En este espacio de asombro y contemplación ante la obra de la naturaleza, el agua y su carrera incontenible ha esculpido —a través de los siglos—, un repertorio de formas inusitadas, de una increíble belleza. Como una selva de campanarios góticos invertidos, las estalactitas parecen descender hacia nosotros, en una lluvia compacta y desafiante. Algunas son largas, anchas y profusas en detalles, como la cera derretida de una vela o como pináculos de catedral. Otras son esbeltas o hasta muy finas, y atraviesan el espacio como puntas de lanza. Las estalagmitas, en cambio, tienen otra apariencia o tal vez, en un sentido figurado, otro «temperamento geológico». Más anchas, rechonchas y estables en su base, pululan y se elevan como los edificios de una gran urbe, en figuraciones y tamaños que varían caprichosamente: desde las más altas y macizas —por tanto, las más antiguas— hasta otras pequeñas y recientes que semejan incipientes burbujas petrificadas en el piso del lugar.

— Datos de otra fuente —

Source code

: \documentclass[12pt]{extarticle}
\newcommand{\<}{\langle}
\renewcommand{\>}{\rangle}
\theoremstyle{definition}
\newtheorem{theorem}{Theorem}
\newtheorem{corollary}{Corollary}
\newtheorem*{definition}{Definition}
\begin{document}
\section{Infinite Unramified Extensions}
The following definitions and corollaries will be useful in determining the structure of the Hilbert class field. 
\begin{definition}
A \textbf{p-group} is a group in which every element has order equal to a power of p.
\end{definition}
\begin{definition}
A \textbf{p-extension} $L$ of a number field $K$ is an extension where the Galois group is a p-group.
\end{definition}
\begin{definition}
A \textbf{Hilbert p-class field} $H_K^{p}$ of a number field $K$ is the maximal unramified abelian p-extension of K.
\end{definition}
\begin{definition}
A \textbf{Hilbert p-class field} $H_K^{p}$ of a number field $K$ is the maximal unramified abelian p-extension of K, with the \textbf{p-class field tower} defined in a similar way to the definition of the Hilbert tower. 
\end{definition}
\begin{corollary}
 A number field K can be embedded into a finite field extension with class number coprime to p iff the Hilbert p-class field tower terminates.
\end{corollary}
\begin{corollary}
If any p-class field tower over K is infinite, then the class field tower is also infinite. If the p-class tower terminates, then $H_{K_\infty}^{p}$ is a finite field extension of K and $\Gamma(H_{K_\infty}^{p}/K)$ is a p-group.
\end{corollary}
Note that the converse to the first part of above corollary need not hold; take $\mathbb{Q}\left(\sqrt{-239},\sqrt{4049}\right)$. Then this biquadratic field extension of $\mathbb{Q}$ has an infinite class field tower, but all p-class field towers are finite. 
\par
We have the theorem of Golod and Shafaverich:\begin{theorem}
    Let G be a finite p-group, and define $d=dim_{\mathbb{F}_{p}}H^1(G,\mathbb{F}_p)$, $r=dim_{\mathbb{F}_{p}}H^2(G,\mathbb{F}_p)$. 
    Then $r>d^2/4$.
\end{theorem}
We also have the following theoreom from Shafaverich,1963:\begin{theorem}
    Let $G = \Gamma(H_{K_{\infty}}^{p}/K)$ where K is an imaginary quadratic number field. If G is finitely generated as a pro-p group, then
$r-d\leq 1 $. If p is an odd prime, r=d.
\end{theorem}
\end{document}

Cruzando el río hacia la galería contigua, se encuentra un espacio amplio cuya aura y fisionomía rinden honor a su nombre: El santuario. La caverna continua hacia otras áreas que, por razones de seguridad, se encuentran cerradas al público. En las últimas décadas, las Grutas del Rey Marcos se han convertido en un lugar privilegiado para la investigación geológica y, especialmente, para el estudio de la evolución climática de toda Mesoamérica. Científicos de la Universidad de San Carlos de Guatemala —así como de otros prestigiosos centros internacionales—, han visitado la gruta, colectando especímenes que fueron luego sometidos a las más modernas técnicas de investigación. Una de las estalagmitas estudiadas, por ejemplo, resultó tener nada menos que 102 mil años de antigüedad.2 Y esta percepción de un tiempo inconmensurable que nos contiene, pero que escapa por su magnitud a los límites de la imaginación, es una de las sensaciones que se experimentan cuando el guía anuncia que apagará la luz por un minuto, como un momento de introspección. En ese instante, no alcancé a recordar la leyenda del rey Marcos ni otras tantas historias. Solo escuchaba, absorto, el bramido del río en su andar, imaginando sus hilos infinitos o sus derrames más simples, labrando, gota a gota, la escultura perfecta del rey Marcos. Un mundo de formas y tonalidades ocres que parece evocar las palabras de Alfonso Reyes cuando afirma, rescatando la antigua sabiduría oriental: «El espíritu de la vida duerme en el mineral, sueña en el vegetal, despierta en el animal, y se hace consciencia en el hombre». La evidencia de estas palabras me acompañaría en los días subsiguientes durante mi travesía por la tierra de los Q’eqchi’s, y desde entonces, sospecho, nunca me abandonará.
Notas
1 Piel, J. Sajcabajá, muerte y resurrección de un pueblo de Guatemala. En Conquista, control y gobierno de las Tierras Altas de Guatemala en el siglo XVI. Capitulo I. Centro de estudios mexicanos y centroamericanos.
2 Chavarría Robles, O. I. (2017). Estudio de la dinámica y evolución climática de Mesoamérica a partir del registro elemental de alta resolución espacial de estalagmitas desarrollado en las Grutas del Rey Marcos, San Juan Chamelco, Alta Verapaz. Trabajo de graduación. Universidad de San Carlos de Guatemala.